-- Opening Marker --

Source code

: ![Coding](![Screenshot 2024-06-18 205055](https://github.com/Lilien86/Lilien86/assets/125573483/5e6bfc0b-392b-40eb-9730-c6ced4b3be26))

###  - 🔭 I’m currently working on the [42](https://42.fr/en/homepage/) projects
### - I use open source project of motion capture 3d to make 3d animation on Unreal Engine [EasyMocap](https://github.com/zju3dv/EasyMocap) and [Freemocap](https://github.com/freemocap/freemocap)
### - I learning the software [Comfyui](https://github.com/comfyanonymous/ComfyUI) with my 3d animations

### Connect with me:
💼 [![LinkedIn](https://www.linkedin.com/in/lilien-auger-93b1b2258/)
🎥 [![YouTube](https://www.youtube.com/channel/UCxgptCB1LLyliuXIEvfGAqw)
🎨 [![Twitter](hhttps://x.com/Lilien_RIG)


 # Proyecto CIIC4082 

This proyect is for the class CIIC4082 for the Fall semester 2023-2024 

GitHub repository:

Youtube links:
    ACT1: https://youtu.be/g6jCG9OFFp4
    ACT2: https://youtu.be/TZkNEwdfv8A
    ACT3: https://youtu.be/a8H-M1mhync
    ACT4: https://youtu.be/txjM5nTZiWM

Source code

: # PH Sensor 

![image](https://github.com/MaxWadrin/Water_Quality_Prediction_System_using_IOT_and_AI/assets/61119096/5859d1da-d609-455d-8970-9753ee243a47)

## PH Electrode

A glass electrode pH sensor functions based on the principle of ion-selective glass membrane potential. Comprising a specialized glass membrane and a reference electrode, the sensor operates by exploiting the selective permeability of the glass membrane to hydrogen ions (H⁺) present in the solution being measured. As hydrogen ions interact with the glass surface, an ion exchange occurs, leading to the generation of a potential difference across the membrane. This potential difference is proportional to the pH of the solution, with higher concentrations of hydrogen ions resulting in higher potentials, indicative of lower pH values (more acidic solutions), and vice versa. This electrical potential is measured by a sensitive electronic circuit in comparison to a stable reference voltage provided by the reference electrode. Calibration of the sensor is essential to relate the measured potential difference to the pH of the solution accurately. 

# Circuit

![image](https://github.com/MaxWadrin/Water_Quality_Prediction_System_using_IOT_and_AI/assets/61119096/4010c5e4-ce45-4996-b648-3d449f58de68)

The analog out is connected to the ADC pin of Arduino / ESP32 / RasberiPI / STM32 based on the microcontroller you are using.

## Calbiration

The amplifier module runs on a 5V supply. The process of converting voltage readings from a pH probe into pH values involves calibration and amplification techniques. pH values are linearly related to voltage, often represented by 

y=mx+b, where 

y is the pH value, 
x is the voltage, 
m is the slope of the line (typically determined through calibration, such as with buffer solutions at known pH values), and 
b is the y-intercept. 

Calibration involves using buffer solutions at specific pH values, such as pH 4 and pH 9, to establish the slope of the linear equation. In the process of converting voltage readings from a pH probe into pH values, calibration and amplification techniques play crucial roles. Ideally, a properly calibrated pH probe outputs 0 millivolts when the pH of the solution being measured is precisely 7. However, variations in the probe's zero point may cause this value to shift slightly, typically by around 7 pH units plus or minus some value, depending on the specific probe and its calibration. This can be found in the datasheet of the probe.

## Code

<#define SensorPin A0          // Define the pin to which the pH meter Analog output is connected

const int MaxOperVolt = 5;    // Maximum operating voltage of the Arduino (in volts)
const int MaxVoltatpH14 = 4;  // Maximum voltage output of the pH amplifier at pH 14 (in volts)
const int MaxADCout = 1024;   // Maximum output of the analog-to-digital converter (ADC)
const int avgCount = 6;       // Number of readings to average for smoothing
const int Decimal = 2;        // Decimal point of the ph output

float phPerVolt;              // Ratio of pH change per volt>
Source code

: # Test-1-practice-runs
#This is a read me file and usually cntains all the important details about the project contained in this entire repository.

-- Closing Marker --

TASK OBJECTIVE: Reproduce the data above in full. Leave nothing out.

WRITTEN ANSWER:
Source code

: ![Coding](![Screenshot 2024-06-18 205055](https://github.com/Lilien86/Lilien86/assets/125573483/5e6bfc0b-392b-40eb-9730-c6ced4b3be26))

###  - 🔭 I’m currently working on the [42](https://42.fr/en/homepage/) projects
### - I use open source project of motion capture 3d to make 3d animation on Unreal Engine [EasyMocap](https://github.com/zju3dv/EasyMocap) and [Freemocap](https://github.com/freemocap/freemocap)
### - I learning the software [Comfyui](https://github.com/comfyanonymous/ComfyUI) with my 3d animations

### Connect with me:
💼 [![LinkedIn](https://www.linkedin.com/in/lilien-auger-93b1b2258/)
🎥 [![YouTube](https://www.youtube.com/channel/UCxgptCB1LLyliuXIEvfGAqw)
🎨 [![Twitter](hhttps://x.com/Lilien_RIG)


 # Proyecto CIIC4082 

This proyect is for the class CIIC4082 for the Fall semester 2023-2024 

GitHub repository:

Youtube links:
    ACT1: https://youtu.be/g6jCG9OFFp4
    ACT2: https://youtu.be/TZkNEwdfv8A
    ACT3: https://youtu.be/a8H-M1mhync
    ACT4: https://youtu.be/txjM5nTZiWM

Source code

: # PH Sensor 

![image](https://github.com/MaxWadrin/Water_Quality_Prediction_System_using_IOT_and_AI/assets/61119096/5859d1da-d609-455d-8970-9753ee243a47)

## PH Electrode

A glass electrode pH sensor functions based on the principle of ion-selective glass membrane potential. Comprising a specialized glass membrane and a reference electrode, the sensor operates by exploiting the selective permeability of the glass membrane to hydrogen ions (H⁺) present in the solution being measured. As hydrogen ions interact with the glass surface, an ion exchange occurs, leading to the generation of a potential difference across the membrane. This potential difference is proportional to the pH of the solution, with higher concentrations of hydrogen ions resulting in higher potentials, indicative of lower pH values (more acidic solutions), and vice versa. This electrical potential is measured by a sensitive electronic circuit in comparison to a stable reference voltage provided by the reference electrode. Calibration of the sensor is essential to relate the measured potential difference to the pH of the solution accurately. 

# Circuit

![image](https://github.com/MaxWadrin/Water_Quality_Prediction_System_using_IOT_and_AI/assets/61119096/4010c5e4-ce45-4996-b648-3d449f58de68)

The analog out is connected to the ADC pin of Arduino / ESP32 / RasberiPI / STM32 based on the microcontroller you are using.

## Calbiration

The amplifier module runs on a 5V supply. The process of converting voltage readings from a pH probe into pH values involves calibration and amplification techniques. pH values are linearly related to voltage, often represented by 

y=mx+b, where 

y is the pH value, 
x is the voltage, 
m is the slope of the line (typically determined through calibration, such as with buffer solutions at known pH values), and 
b is the y-intercept. 

Calibration involves using buffer solutions at specific pH values, such as pH 4 and pH 9, to establish the slope of the linear equation. In the process of converting voltage readings from a pH probe into pH values, calibration and amplification techniques play crucial roles. Ideally, a properly calibrated pH probe outputs 0 millivolts when the pH of the solution being measured is precisely 7. However, variations in the probe's zero point may cause this value to shift slightly, typically by around 7 pH units plus or minus some value, depending on the specific probe and its calibration. This can be found in the datasheet of the probe.

## Code

<#define SensorPin A0          // Define the pin to which the pH meter Analog output is connected

const int MaxOperVolt = 5;    // Maximum operating voltage of the Arduino (in volts)
const int MaxVoltatpH14 = 4;  // Maximum voltage output of the pH amplifier at pH 14 (in volts)
const int MaxADCout = 1024;   // Maximum output of the analog-to-digital converter (ADC)
const int avgCount = 6;       // Number of readings to average for smoothing
const int Decimal = 2;        // Decimal point of the ph output

float phPerVolt;              // Ratio of pH change per volt>
Source code

: # Test-1-practice-runs
#This is a read me file and usually cntains all the important details about the project contained in this entire repository.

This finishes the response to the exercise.